The EU is 22 years behind the US on economic growth according to a new study, with several other economic indicators showing further gaps despite Europe’s ambitious reform agenda to be praised by leaders at this week’s summit.

A report by Eurochambers, the Brussels-based business lobby, published on Monday (5 March) argues that the US reached the current EU rate of GDP per capita in 1985 and its levels in employment and research investment almost 30 years ago.

…according to the Eurochambers study, the EU time lag behind the US has expanded further since 2003 when the group published its first report comparing the economic indicators on both sides of the Atlantic. …Authors of the study point out that if calculations included the latest newcomers of Bulgaria and Romania, the gap between the EU and US would be even larger… in a bid to start catching up with the US on key Lisbon indicators, Europe would have to perform better than the States, according to the Eurochambers study, while the latest results show the opposite: in 2006, the US registered an average GDP growth of 3.3 percent and the EU about 2.9 percent, the highest since 2000.
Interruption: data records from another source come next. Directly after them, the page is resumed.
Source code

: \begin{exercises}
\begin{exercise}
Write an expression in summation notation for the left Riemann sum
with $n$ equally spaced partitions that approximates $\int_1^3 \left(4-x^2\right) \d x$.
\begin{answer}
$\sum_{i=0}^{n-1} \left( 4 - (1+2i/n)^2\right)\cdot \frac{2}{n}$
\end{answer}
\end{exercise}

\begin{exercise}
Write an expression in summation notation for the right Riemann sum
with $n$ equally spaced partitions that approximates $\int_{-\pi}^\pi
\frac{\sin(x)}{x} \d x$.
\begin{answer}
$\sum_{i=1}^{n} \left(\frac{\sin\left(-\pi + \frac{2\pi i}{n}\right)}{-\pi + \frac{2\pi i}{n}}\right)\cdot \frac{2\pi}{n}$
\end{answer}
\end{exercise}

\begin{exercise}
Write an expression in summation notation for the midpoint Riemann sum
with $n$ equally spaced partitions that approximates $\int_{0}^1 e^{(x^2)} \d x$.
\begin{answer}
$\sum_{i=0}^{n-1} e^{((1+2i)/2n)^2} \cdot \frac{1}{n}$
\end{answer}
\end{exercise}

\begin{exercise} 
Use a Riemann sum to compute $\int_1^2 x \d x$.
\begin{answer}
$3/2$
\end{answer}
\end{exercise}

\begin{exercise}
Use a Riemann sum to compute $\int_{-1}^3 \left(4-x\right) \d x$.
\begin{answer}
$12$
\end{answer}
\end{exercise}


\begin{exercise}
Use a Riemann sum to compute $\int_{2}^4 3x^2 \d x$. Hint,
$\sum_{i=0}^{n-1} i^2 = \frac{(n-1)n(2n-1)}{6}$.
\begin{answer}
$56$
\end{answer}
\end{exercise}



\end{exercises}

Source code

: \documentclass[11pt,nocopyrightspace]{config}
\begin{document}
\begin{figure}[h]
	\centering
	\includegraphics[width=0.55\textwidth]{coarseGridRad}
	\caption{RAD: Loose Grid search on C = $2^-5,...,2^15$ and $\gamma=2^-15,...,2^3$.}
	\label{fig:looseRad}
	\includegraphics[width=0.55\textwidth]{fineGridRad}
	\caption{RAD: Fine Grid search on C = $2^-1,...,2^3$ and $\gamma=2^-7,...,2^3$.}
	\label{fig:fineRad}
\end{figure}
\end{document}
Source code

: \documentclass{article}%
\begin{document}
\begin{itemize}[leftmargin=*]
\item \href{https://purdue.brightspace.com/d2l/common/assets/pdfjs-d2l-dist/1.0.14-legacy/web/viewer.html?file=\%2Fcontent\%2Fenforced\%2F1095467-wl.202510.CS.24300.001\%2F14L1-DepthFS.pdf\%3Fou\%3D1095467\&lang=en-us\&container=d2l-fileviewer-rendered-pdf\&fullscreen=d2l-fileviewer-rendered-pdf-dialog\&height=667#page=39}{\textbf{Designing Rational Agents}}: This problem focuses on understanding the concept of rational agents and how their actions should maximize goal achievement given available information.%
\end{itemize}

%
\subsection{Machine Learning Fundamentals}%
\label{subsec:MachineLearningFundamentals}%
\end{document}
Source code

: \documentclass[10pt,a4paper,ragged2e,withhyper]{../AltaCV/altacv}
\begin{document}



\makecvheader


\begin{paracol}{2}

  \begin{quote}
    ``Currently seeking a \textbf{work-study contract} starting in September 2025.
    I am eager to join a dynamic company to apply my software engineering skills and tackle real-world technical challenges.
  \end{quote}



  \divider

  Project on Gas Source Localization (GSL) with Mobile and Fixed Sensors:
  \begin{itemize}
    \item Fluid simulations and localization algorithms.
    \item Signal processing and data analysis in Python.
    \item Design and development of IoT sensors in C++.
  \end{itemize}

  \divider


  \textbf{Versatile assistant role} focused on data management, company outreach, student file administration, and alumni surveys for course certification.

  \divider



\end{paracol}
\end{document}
Russia Examining Corporate Tax Rate Reduction

Lower tax rates are not a solution to all Russia’s problems, but tax policy is moving in the right direction. Tax-news.com reports that the government wants to reduce the corporate tax rate to 20 percent. Even more impressive, policy makers seemingly understand that lower corporate tax rates will have a larger supply-side effect than a reduction in the value-added tax, demonstrating a better grasp of economics than nine-tenths of the US Congress. The story also notes that Russia has taken other positive steps, though it does not mention the 13 percent flat tax implemented in 2001: 

Russia may cut its corporate profit tax rate to 20% from 24% as part of a three-year tax policy plan, Deputy Finance Minister Sergei Shatalov stated last week. The government had previously been considering a further reduction in value added tax, currently 18%, to as low as 13%, but Shatalov said that a cut in corporate profit tax would be more likely to stimulate economic growth and boost levels of investment. …Putin has stated many times that while the government remains committed both to simplifying tax legislation and reducing the tax burden, tax reform must be balanced against needs of business, which requires certainty in the tax code. Since 2002, the Putin administration has reduced or abolished a number of taxes, including turnover tax, payroll taxes, sales tax, and value added tax. According to Putin, in 2005 Russia’s tax burden eased to 27.4% of GDP, from 28.7% in 2004.